■ What you need to do
In the entries below, begin at the line that has "Using a database" and stop after the line that has "#1. Install the"; output those lines exactly, leaving out pictures.

BEGIN Dataset extract

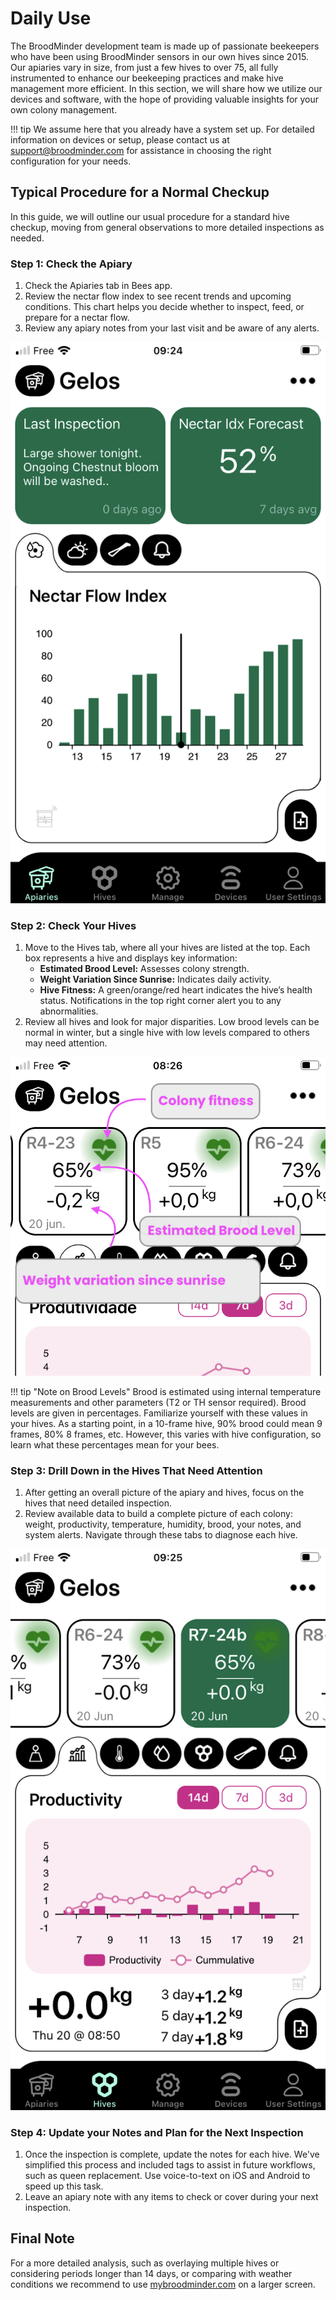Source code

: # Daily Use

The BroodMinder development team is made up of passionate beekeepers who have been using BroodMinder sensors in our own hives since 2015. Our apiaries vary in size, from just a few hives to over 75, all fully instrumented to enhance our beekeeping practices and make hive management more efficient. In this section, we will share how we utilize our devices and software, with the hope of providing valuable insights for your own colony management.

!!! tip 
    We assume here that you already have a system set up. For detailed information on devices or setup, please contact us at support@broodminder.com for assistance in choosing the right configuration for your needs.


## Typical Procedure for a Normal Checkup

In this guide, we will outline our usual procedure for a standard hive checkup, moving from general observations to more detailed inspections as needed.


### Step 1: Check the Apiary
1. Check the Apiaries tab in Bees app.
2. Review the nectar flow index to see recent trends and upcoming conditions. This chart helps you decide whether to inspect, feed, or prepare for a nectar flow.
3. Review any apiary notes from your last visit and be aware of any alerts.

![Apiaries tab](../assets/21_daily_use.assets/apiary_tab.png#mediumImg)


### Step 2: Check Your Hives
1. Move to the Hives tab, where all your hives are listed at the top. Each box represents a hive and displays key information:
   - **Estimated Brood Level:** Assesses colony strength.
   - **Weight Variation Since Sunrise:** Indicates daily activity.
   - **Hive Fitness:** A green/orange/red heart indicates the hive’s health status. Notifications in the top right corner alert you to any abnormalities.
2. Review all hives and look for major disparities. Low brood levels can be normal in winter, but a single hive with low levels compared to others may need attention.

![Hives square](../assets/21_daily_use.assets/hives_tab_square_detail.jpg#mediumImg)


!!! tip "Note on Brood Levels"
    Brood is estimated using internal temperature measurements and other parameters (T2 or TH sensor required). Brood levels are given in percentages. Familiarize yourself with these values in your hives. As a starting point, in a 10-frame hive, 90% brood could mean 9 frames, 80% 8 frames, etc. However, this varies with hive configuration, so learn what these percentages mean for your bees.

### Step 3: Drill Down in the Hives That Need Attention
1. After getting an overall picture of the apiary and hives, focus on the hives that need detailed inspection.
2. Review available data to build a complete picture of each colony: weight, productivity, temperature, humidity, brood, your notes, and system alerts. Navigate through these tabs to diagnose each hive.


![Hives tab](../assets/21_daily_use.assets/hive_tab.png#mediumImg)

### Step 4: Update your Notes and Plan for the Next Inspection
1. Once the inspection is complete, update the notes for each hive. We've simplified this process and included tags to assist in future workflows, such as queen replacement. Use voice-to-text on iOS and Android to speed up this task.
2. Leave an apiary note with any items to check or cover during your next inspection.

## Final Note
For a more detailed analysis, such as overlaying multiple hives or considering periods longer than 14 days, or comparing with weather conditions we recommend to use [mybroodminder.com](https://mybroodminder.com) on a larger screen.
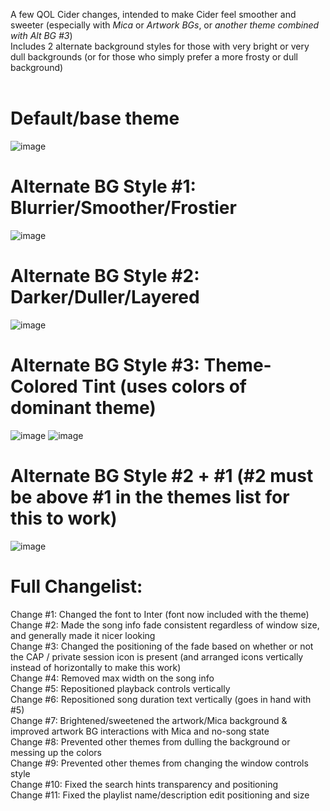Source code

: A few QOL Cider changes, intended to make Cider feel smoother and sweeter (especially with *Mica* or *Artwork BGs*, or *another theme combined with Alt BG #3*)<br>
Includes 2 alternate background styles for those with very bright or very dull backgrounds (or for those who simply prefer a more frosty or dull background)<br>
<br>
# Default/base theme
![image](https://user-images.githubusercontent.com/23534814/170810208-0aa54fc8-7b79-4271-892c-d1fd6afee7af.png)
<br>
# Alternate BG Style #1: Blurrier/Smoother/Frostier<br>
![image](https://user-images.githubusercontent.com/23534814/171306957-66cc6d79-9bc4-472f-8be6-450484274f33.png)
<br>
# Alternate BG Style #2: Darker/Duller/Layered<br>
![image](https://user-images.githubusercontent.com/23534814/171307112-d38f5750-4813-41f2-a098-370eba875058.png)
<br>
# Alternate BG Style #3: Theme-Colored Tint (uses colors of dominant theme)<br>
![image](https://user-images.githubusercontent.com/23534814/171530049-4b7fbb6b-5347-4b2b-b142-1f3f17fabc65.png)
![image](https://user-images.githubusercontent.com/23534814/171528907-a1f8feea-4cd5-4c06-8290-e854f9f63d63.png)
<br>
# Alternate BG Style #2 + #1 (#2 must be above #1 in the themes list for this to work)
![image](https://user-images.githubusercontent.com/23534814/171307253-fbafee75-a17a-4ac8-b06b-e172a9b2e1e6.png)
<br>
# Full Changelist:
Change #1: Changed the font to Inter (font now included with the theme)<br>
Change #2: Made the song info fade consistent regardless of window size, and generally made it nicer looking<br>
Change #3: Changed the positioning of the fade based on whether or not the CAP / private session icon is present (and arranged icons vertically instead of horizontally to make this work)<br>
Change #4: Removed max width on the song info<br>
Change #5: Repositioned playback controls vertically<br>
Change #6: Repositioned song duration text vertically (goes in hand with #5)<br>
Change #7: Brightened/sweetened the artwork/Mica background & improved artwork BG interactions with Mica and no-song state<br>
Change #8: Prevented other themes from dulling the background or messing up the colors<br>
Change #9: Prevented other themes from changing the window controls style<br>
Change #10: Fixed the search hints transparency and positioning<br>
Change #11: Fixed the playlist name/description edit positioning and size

END Dataset extract
BEGIN Dataset extract

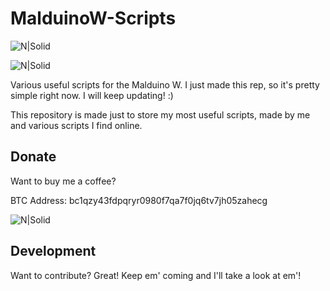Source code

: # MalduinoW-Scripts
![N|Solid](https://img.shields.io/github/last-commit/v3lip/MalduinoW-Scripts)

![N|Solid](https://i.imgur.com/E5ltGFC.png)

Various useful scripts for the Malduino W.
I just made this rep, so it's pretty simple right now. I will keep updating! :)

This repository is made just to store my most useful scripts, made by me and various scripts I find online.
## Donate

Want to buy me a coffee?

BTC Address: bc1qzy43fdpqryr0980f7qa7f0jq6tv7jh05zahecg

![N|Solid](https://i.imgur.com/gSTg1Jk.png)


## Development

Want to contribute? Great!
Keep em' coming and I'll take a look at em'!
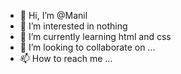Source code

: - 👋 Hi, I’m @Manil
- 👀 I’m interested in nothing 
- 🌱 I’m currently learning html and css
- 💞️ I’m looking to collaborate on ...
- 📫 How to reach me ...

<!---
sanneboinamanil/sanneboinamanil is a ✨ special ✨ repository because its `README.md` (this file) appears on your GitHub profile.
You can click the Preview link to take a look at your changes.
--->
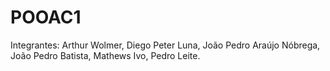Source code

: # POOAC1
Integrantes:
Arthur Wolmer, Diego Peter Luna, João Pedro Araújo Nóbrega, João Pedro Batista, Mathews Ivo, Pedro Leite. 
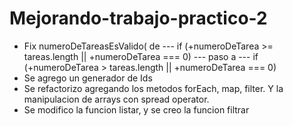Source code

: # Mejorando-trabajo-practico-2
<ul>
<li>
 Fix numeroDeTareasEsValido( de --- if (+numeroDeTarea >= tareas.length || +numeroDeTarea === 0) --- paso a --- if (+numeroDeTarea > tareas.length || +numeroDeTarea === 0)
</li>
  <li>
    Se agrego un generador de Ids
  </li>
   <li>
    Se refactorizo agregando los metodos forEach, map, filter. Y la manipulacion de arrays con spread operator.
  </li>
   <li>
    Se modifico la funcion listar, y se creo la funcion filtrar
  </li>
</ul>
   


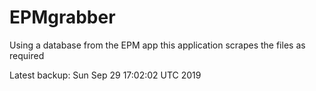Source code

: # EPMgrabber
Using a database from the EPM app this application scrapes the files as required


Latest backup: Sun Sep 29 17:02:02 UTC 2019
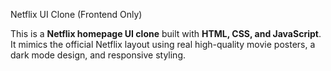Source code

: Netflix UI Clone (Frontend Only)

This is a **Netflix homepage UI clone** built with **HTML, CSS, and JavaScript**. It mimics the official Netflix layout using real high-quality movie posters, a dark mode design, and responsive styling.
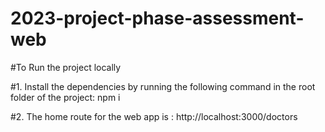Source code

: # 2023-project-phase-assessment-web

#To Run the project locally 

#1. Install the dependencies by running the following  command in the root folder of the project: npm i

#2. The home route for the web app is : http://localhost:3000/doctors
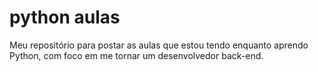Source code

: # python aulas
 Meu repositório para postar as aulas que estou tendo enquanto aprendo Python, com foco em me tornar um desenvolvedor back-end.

END Dataset extract
BEGIN Dataset extract

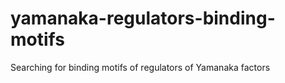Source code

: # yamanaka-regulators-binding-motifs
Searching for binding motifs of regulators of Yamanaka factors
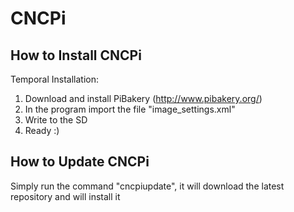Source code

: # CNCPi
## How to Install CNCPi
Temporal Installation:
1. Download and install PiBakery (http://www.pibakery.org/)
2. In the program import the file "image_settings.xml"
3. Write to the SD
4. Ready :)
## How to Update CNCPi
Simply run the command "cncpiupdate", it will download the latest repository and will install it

END Dataset extract

■ Answer below
Using a database from the EPM app this application scrapes the files as required


Latest backup: Sun Sep 29 17:02:02 UTC 2019
Source code

: Netflix UI Clone (Frontend Only)

This is a **Netflix homepage UI clone** built with **HTML, CSS, and JavaScript**. It mimics the official Netflix layout using real high-quality movie posters, a dark mode design, and responsive styling.
Source code

: # 2023-project-phase-assessment-web

#To Run the project locally 

#1. Install the dependencies by running the following  command in the root folder of the project: npm i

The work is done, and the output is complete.